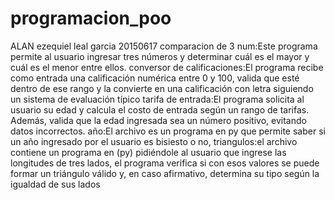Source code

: # programacion_poo
ALAN ezequiel leal garcia 
20150617
comparacion de 3 num:Este programa permite al usuario ingresar tres números y determinar cuál es el mayor y cuál es el menor entre ellos.
conversor de calificaciones:El programa recibe como entrada una calificación numérica entre 0 y 100, valida que esté dentro de ese rango y la convierte en una calificación con letra siguiendo un sistema de evaluación típico
tarifa de entrada:El programa solicita al usuario su edad y calcula el costo de entrada según un rango de tarifas. Además, valida que la edad ingresada sea un número positivo, evitando datos incorrectos.
año:El archivo es un programa en py que permite saber si un año ingresado por el usuario es bisiesto o no,
triangulos:el archivo contiene un programa en (py) pidiéndole al usuario que ingrese las longitudes de tres lados, el programa verifica si con esos valores se puede formar un triángulo válido y, en caso afirmativo, determina su tipo según la igualdad de sus lados
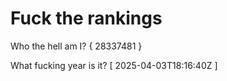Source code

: # Fuck the rankings

Who the hell am I?
{ 28337481 }

What fucking year is it?
[ 2025-04-03T18:16:40Z ]
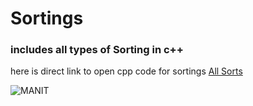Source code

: # Sortings
### includes all types of Sorting in c++


here is direct link to open cpp code for sortings [All Sorts](https://pastebin.com/9XXx9fZw) 


![MANIT](https://myoctocat.com/assets/images/base-octocat.svg)
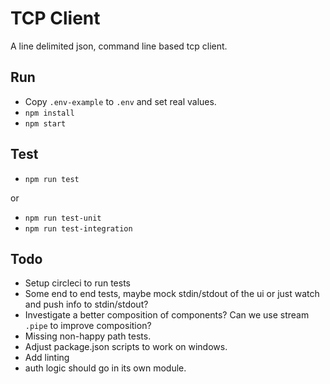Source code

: # TCP Client

A line delimited json, command line based tcp client.

## Run
- Copy `.env-example` to `.env` and set real values.
- `npm install`
- `npm start`

## Test

- `npm run test`

or 

- `npm run test-unit`
- `npm run test-integration`

## Todo

- Setup circleci to run tests
- Some end to end tests, maybe mock stdin/stdout of the ui or just watch and push info to stdin/stdout?
- Investigate a better composition of components? Can we use stream `.pipe` to improve composition?
- Missing non-happy path tests.
- Adjust package.json scripts to work on windows.
- Add linting
- auth logic should go in its own module.
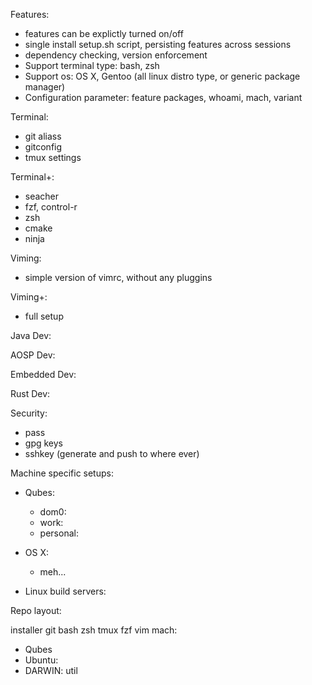 Features:
- features can be explictly turned on/off
- single install setup.sh script, persisting features across sessions
- dependency checking, version enforcement
- Support terminal type: bash, zsh
- Support os: OS X, Gentoo (all linux distro type, or generic package manager)
- Configuration parameter: feature packages, whoami, mach, variant

Terminal:
- git aliass
- gitconfig
- tmux settings

Terminal+:
- seacher
- fzf, control-r
- zsh
- cmake
- ninja

Viming:
- simple version of vimrc, without any pluggins

Viming+:
- full setup

Java Dev:

AOSP Dev:

Embedded Dev:

Rust Dev:

Security:
- pass
- gpg keys
- sshkey (generate and push to where ever)




Machine specific setups:
- Qubes:
    - dom0:
    - work:
    - personal:

- OS X:
    - meh...

- Linux build servers:


Repo layout:

installer
git
bash
zsh
tmux
fzf
vim
mach:
- Qubes
- Ubuntu:
- DARWIN:
util
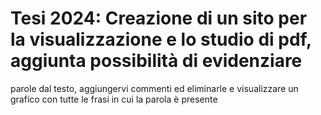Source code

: # Tesi 2024: Creazione di un sito per la visualizzazione e lo studio di pdf, aggiunta possibilità di evidenziare
parole dal testo, aggiungervi commenti ed eliminarle e visualizzare un grafico con tutte le frasi in cui la parola è presente
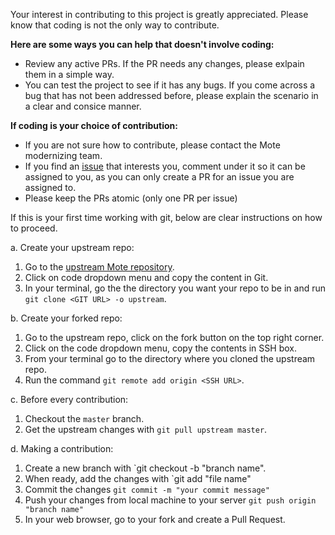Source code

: Your interest in contributing to this project is greatly appreciated. Please know that coding is not the only way to contribute. 

**Here are some ways you can help that doesn't involve coding:**

- Review any active PRs. If the PR needs any changes, please exlpain them in a simple way.
- You can test the project to see if it has any bugs. If you come across a bug that has not been addressed before, please explain the scenario in a clear and consice manner.

**If coding is your choice of contribution:**

- If you are not sure how to contribute, please contact the Mote modernizing team. 
- If you find an [issue](https://github.com/fedora-infra/mote/issues) that interests you, comment under it so it can be assigned to you, as you can only create a PR for an issue you are assigned to.
- Please keep the PRs atomic (only one PR per issue)

If this is your first time working with git, below are clear instructions on how to proceed.

a. Create your upstream repo: 

  1. Go to the [upstream Mote repository](https://github.com/fedora-infra/mote).
  2. Click on code dropdown menu and copy the content in Git.
  3. In your terminal, go the the directory you want your repo to be in and run `git clone <GIT URL> -o upstream`. 

b. Create your forked repo:

  1. Go to the upstream repo, click on the fork button on the top right corner. 
  2. Click on the code dropdown menu, copy the contents in SSH box.
  3. From your terminal go to the directory where you cloned the upstream repo.
  4. Run the command `git remote add origin <SSH URL>`.
  
c. Before every contribution:

  1. Checkout the `master` branch.
  2. Get the upstream changes with `git pull upstream master`.

d. Making a contribution:

  1. Create a new branch with `git checkout -b "branch name".
  2. When ready, add the changes with `git add "file name"
  3. Commit the changes `git commit -m "your commit message"`
  4. Push your changes from local machine to your server `git push origin "branch name"`
  5. In your web browser, go to your fork and create a Pull Request.
  




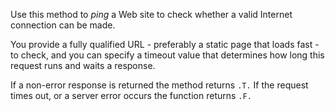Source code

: ﻿Use this method to *ping* a Web site to check whether a valid Internet connection can be made. 

You provide a fully qualified URL - preferably a static page that loads fast - to check, and you can specify a timeout value that determines how long this request runs and waits a response. 

If a non-error response is returned the method returns `.T.` If the request times out, or a server error occurs the function returns `.F.`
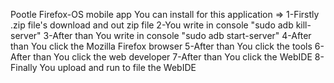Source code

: Pootle Firefox-OS mobile app
You can install for this application =>
1-Firstly .zip file's download and out zip file
2-You write in console "sudo adb kill-server"
3-After than You write in console "sudo adb start-server" 
4-After than You click the Mozilla Firefox browser
5-After than You click the tools
6-After than You click the web developer
7-After than You click the WebIDE
8-Finally You upload and run to file the WebIDE
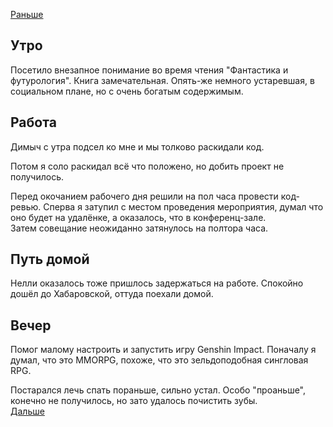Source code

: [Раньше](2021.05.30.md)  
## Утро
Посетило внезапное понимание во время чтения "Фантастика и футурология". Книга замечательная. Опять-же немного устаревшая, в социальном плане, но с очень богатым содержимым.
## Работа
Димыч с утра подсел ко мне и мы толково раскидали код.  

Потом я соло раскидал всё что положено, но добить проект не получилось.

Перед окочанием рабочего дня решили на пол часа провести код-ревью. Сперва я затупил с местом проведения мероприятия, думал что оно будет на удалёнке, а оказалось, что в конференц-зале.  
Затем совещание неожиданно затянулось на полтора часа.
## Путь домой
Нелли оказалось тоже пришлось задержаться на работе. Спокойно дошёл до Хабаровской, оттуда поехали домой.
## Вечер
Помог малому настроить и запустить игру Genshin Impact. Поначалу я думал, что это MMORPG, похоже, что это зельдоподобная сингловая RPG.  

Постарался лечь спать пораньше, сильно устал. Особо "проаньше", конечно не получилось, но зато удалось почистить зубы.  
[Дальше](../06/2021.06.01.md)

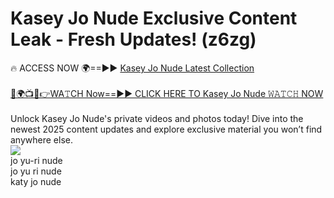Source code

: # Kasey Jo Nude Exclusive Content Leak - Fresh Updates! (z6zg)

🔥 ACCESS NOW 🌍==►► <a href="https://tinyurl.com/2mz8nhtm" rel="nofollow">Kasey Jo Nude Latest Collection</a>
<br><br>
[🔴🌍📺📱👉WA𝚃CH Now==►► CLICK HERE TO Kasey Jo Nude 𝚆𝙰𝚃𝙲𝙷 NOW](https://tinyurl.com/2mz8nhtm)
<br><br>
Unlock Kasey Jo Nude's private videos and photos today! Dive into the newest 2025 content updates and explore exclusive material you won’t find anywhere else.
<br>
<a href="https://tinyurl.com/2mz8nhtm" rel="nofollow" data-target="animated-image.originalLink"><img src="https://camo.githubusercontent.com/8a4f000d20f83aca3bf7ec5f350d767afa0574a8a352519fd8cfa583a6f93a33/68747470733a2f2f692e696d6775722e636f6d2f644a486b345a712e676966" data-canonical-src="https://i.imgur.com/dJHk4Zq.gif" style="max-width: 100%; display: inline-block;" data-target="animated-image.originalImage"></a>
<br>
jo yu-ri nude<br>
jo yu ri nude<br>
katy jo nude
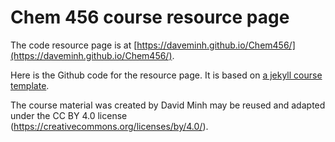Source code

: # Chem 456 course resource page

The code resource page is at [https://daveminh.github.io/Chem456/](https://daveminh.github.io/Chem456/).

Here is the Github code for the resource page. It is based on [a jekyll course template](https://github.com/kazemnejad/jekyll-course-website-template).

The course material was created by David Minh may be reused and adapted under the CC BY 4.0 license (https://creativecommons.org/licenses/by/4.0/).
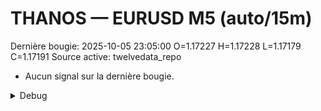# THANOS — EURUSD M5 (auto/15m)
Dernière bougie: 2025-10-05 23:05:00  O=1.17227  H=1.17228  L=1.17179  C=1.17191
Source active: twelvedata_repo

- Aucun signal sur la dernière bougie.

<details><summary>Debug</summary>

- TD_API_KEY manquant.

</details>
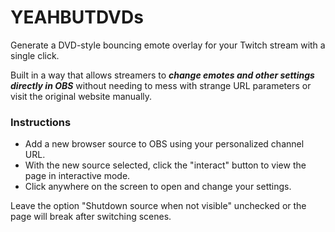 # YEAHBUTDVDs

Generate a DVD-style bouncing emote overlay for your Twitch stream with a single click.

Built in a way that allows streamers to ***change emotes and other settings directly in OBS*** without needing to mess with strange URL parameters or visit the original website manually.

### Instructions

- Add a new browser source to OBS using your personalized channel URL.
- With the new source selected, click the "interact" button to view the page in interactive mode.
- Click anywhere on the screen to open and change your settings.

Leave the option "Shutdown source when not visible" unchecked or the page will break after switching scenes.
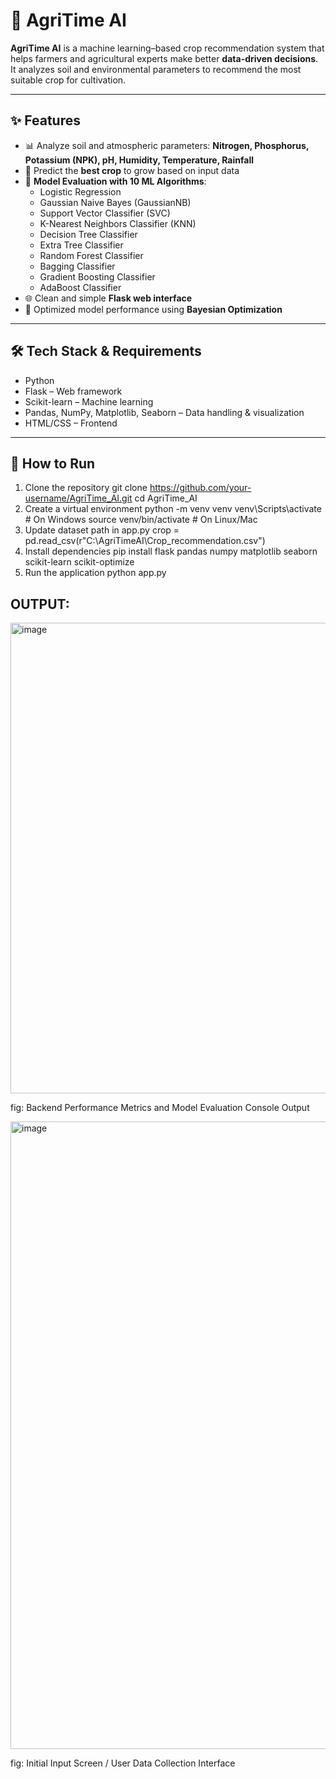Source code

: # 🌱 AgriTime AI

**AgriTime AI** is a machine learning–based crop recommendation system that helps farmers and agricultural experts make better **data-driven decisions**.  
It analyzes soil and environmental parameters to recommend the most suitable crop for cultivation.

---

## ✨ Features
- 📊 Analyze soil and atmospheric parameters: **Nitrogen, Phosphorus, Potassium (NPK), pH, Humidity, Temperature, Rainfall**  
- 🌾 Predict the **best crop** to grow based on input data  
- 🤖 **Model Evaluation with 10 ML Algorithms**:
  - Logistic Regression  
  - Gaussian Naive Bayes (GaussianNB)  
  - Support Vector Classifier (SVC)  
  - K-Nearest Neighbors Classifier (KNN)  
  - Decision Tree Classifier  
  - Extra Tree Classifier  
  - Random Forest Classifier  
  - Bagging Classifier  
  - Gradient Boosting Classifier  
  - AdaBoost Classifier  
- 🌐 Clean and simple **Flask web interface**  
- 🔧 Optimized model performance using **Bayesian Optimization** 

---

## 🛠️ Tech Stack & Requirements
- Python 
- Flask – Web framework  
- Scikit-learn – Machine learning  
- Pandas, NumPy, Matplotlib, Seaborn – Data handling & visualization  
- HTML/CSS – Frontend  

---

## 🚀 How to Run
1. Clone the repository
   git clone https://github.com/your-username/AgriTime_AI.git
   cd AgriTime_AI
2. Create a virtual environment
    python -m venv venv
    venv\Scripts\activate   # On Windows
    source venv/bin/activate   # On Linux/Mac
3. Update dataset path in app.py
   crop = pd.read_csv(r"C:\AgriTimeAI\Crop_recommendation.csv")
4. Install dependencies
   pip install flask pandas numpy matplotlib seaborn scikit-learn scikit-optimize
5. Run the application
   python app.py
   
## OUTPUT:
<img width="749" height="753" alt="image" src="https://github.com/user-attachments/assets/737c4769-26f6-4f54-9d95-8175656b1d10" />

fig: Backend Performance Metrics and Model Evaluation Console Output

<img width="669" height="1004" alt="image" src="https://github.com/user-attachments/assets/94633297-1067-4d24-bb10-d1753bd6ba45" />

fig: Initial Input Screen / User Data Collection Interface



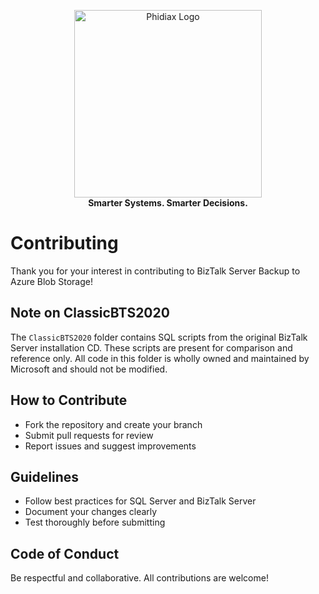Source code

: 
<p align="center">
	<a href="https://www.phidiax.com/" target="_blank"><img src="https://static.wixstatic.com/media/f9592c_36f18dd9f56d463cb8dcc9ae97d69ac4~mv2.png/v1/crop/x_93,y_20,w_316,h_85/fill/w_442,h_112,al_c,lg_1,q_85,enc_avif,quality_auto/logo_icon_w500_h125_transparent_white.png" alt="Phidiax Logo" width="300" /></a>
	<br>
	<strong>Smarter Systems. Smarter Decisions.</strong>
</p>

# Contributing

Thank you for your interest in contributing to BizTalk Server Backup to Azure Blob Storage!

## Note on ClassicBTS2020

The `ClassicBTS2020` folder contains SQL scripts from the original BizTalk Server installation CD. These scripts are present for comparison and reference only. All code in this folder is wholly owned and maintained by Microsoft and should not be modified.

## How to Contribute

- Fork the repository and create your branch
- Submit pull requests for review
- Report issues and suggest improvements

## Guidelines

- Follow best practices for SQL Server and BizTalk Server
- Document your changes clearly
- Test thoroughly before submitting

## Code of Conduct

Be respectful and collaborative. All contributions are welcome!

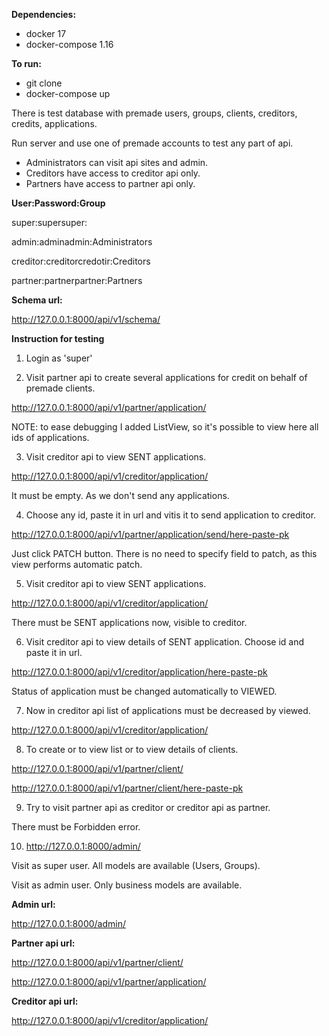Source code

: **Dependencies:** 
- docker 17
- docker-compose 1.16

**To run:**
- git clone
- docker-compose up

There is test database with premade users, groups, clients, creditors, credits, applications. 

Run server and use one of premade accounts to test any part of api.

- Administrators can visit api sites and admin.
- Creditors have access to creditor api only.
- Partners have access to partner api only.

**User:Password:Group**

super:supersuper:

admin:adminadmin:Administrators

creditor:creditorcredotir:Creditors

partner:partnerpartner:Partners



**Schema url:**

http://127.0.0.1:8000/api/v1/schema/

**Instruction for testing**
1. Login as 'super'

2. Visit partner api to create several applications for credit on behalf of premade clients.

http://127.0.0.1:8000/api/v1/partner/application/

NOTE: to ease debugging I added ListView, so it's possible to view here all ids of applications.

3. Visit creditor api to view SENT applications. 

http://127.0.0.1:8000/api/v1/creditor/application/

It must be empty. As we don't send any applications.

4. Choose any id, paste it in url and vitis it to send application to creditor.

http://127.0.0.1:8000/api/v1/partner/application/send/here-paste-pk

Just click PATCH button. There is no need to specify field to patch, as this view performs automatic patch.

5. Visit creditor api to view SENT applications.

http://127.0.0.1:8000/api/v1/creditor/application/

There must be SENT applications now, visible to creditor.

6. Visit creditor api to view details of SENT application. Choose id and paste it in url.

http://127.0.0.1:8000/api/v1/creditor/application/here-paste-pk

Status of application must be changed automatically to VIEWED.

7. Now in creditor api list of applications must be decreased by viewed.

http://127.0.0.1:8000/api/v1/creditor/application/

8. To create or to view list or to view details of clients. 

http://127.0.0.1:8000/api/v1/partner/client/

http://127.0.0.1:8000/api/v1/partner/client/here-paste-pk

9. Try to visit partner api as creditor or creditor api as partner.

There must be Forbidden error.

10. http://127.0.0.1:8000/admin/

Visit as super user. All models are available (Users, Groups).

Visit as admin user. Only business models are available.


**Admin url:**

http://127.0.0.1:8000/admin/

**Partner api url:**

http://127.0.0.1:8000/api/v1/partner/client/

http://127.0.0.1:8000/api/v1/partner/application/

**Creditor api url:**

http://127.0.0.1:8000/api/v1/creditor/application/
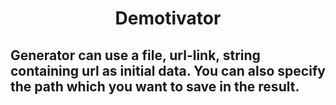 <h1 align="center">Demotivator</h1>
<div>
<h2>Generator can use a file, url-link, string containing url as initial data.
You can also specify the path which you want to save in the result.</h2>
</div>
════
## WORK REQUEST
Look above for the line with "2. Click on code"; retype exactly that line, every line after it up to the line with "c. Before every", and that line too, nothing else.

## RESULT OF THE EXERCISE
  2. Click on code dropdown menu and copy the content in Git.
  3. In your terminal, go the the directory you want your repo to be in and run `git clone <GIT URL> -o upstream`. 

b. Create your forked repo:

  1. Go to the upstream repo, click on the fork button on the top right corner. 
  2. Click on the code dropdown menu, copy the contents in SSH box.
  3. From your terminal go to the directory where you cloned the upstream repo.
  4. Run the command `git remote add origin <SSH URL>`.
  
c. Before every contribution:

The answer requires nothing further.